古本屋さんで見つけて、装幀の美しさと、最初の数ページに目を通して、即買いを決めた1冊
ヘンリー・ソローの「歩く」
講演のエッセイなので、ソローのお話を聞くような本でした。
人間と、社会と、動物と、自然と、生きること。
「歩く」をテーマに、それらについての考えが語られていきます。
『何よりも私たちは今を生きないわけにはいきません。 過去を思い出しながら過ぎ去りつつある今の生の瞬間を見失う、 そうしたことのない人こそ、本当に幸せな人です』
ソローの語りの一節です。
生きている「今」を大切にする そのことを、ついつい忘れてしまい、過去や未来のことを考えてばかりいるのではないか。 そんな問いが浮かんできました。

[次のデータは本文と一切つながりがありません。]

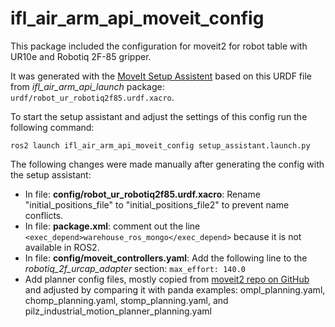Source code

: # ifl_air_arm_api_moveit_config



This package included the configuration for moveit2 for robot table with UR10e and Robotiq 2F-85 gripper.

It was generated with the [MoveIt Setup Assistent](https://moveit.picknik.ai/main/doc/examples/setup_assistant/setup_assistant_tutorial.html) based on this URDF file from *ifl_air_arm_api_launch* package: `urdf/robot_ur_robotiq2f85.urdf.xacro`. 

To start the setup assistant and adjust the settings of this config run the following command:

```
ros2 launch ifl_air_arm_api_moveit_config setup_assistant.launch.py
```

The following changes were made manually after generating the config with the setup assistant:

- In file: **config/robot_ur_robotiq2f85.urdf.xacro**: Rename "initial_positions_file" to "initial_positions_file2" to prevent name conflicts.
- In file: **package.xml**: comment out the line `<exec_depend>warehouse_ros_mongo</exec_depend>` because it is not available in ROS2.
- In file: **config/moveit_controllers.yaml**: Add the following line to the _robotiq_2f_urcap_adapter_ section: `max_effort: 140.0`
- Add planner config files, mostly copied from [moveit2 repo on GitHub](https://github.com/moveit/moveit2/tree/main/moveit_configs_utils/default_configs) and adjusted by comparing it with panda examples: ompl_planning.yaml, chomp_planning.yaml, stomp_planning.yaml, and pilz_industrial_motion_planner_planning.yaml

ソローは1862年に亡くなっており、晩年のエッセイなので、今からずいぶん昔に語られたことのはずですが、 まったく古くない。
時代は変わっても、大切なことは変わらないのかもしれません。
人と接触しないで、軽く身体を動かそうと、なるべく「歩く」ようにしていて、 お天気が良いと、ストレス解消にもなったり、歩くことの効用を実感していました。
「歩く」という行為を突き詰めて考えていくと、「生き方」みたいなものにつながっていくように思い、 とても興味深かったです。
傍らに置いておいて、時々、開いて、読み直したい1冊です。